Mine was converted later in its life, it's an old work van. I have enough space to make a living cutting firewood, it'll fit and haul 2 cords, no problem

Unfortunately, that is largely illegal unless you move monthly here.

Might be doable if you buy a mining claim

I would, but my rent is pretty cheap considering i have a roommate.

Property increases in value over time, a car decreases in value over time.

>(((rent)))

>You can usually find me innawoods.

Do you live alone? Is it ever spooky living alone? You're lucky that you can own guns over there.

That's really interesting. Where do you sell firewood to? What are the laws around it? Like, do you just go into national parks or what?

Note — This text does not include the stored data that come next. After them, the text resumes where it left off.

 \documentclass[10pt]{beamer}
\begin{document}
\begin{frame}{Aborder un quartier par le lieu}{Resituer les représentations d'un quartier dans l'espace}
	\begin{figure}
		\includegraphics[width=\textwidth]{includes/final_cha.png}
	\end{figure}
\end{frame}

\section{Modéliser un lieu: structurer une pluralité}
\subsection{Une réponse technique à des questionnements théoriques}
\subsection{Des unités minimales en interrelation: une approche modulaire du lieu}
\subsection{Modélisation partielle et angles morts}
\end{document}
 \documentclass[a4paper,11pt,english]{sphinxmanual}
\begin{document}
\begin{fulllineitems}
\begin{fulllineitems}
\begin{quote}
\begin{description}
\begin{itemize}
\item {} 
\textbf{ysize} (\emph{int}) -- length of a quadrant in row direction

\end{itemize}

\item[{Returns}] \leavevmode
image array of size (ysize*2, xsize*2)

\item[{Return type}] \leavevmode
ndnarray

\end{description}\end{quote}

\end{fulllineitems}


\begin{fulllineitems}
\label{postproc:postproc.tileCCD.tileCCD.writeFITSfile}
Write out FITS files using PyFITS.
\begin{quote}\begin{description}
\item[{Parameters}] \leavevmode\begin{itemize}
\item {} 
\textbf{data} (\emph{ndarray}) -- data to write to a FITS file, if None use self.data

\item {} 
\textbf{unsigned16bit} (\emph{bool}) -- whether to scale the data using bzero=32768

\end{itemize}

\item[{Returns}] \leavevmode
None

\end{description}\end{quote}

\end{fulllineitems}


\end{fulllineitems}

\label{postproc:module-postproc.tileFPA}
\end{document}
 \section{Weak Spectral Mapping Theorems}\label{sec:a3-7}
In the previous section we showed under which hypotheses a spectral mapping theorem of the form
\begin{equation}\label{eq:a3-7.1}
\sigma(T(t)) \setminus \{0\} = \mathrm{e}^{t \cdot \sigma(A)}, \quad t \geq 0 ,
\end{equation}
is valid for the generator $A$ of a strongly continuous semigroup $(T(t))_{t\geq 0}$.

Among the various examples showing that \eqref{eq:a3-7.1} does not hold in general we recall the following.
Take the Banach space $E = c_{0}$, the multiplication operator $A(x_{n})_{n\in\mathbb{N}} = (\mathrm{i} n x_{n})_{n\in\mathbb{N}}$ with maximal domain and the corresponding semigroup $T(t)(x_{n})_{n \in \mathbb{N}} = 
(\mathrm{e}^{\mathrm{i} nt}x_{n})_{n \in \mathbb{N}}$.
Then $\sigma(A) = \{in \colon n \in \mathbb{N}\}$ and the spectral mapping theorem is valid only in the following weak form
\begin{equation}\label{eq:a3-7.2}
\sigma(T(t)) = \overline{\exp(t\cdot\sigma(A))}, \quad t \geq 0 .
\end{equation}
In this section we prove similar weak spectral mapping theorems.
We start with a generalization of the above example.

Just convert a cargo van into a stealth van and enjoy living in the most expensive areas you can find

Cheers,
Van dwelling user

A studio apartment would be nicer and cheaper. I guess if you scored a nice work via Internet job it would be nice because you could travel around. But most people still have to work. And if you live in one of those things, they get worn out and trashy looking fast. you still have to pay for seaweed hook-ups and water for it. So you end up paying rent anyways, even if you buy it with no loan.
Also travel is a meme, once you've seen 3 hidden valleys, you have seen them all, you seen 3 forests, you've seen them all.
.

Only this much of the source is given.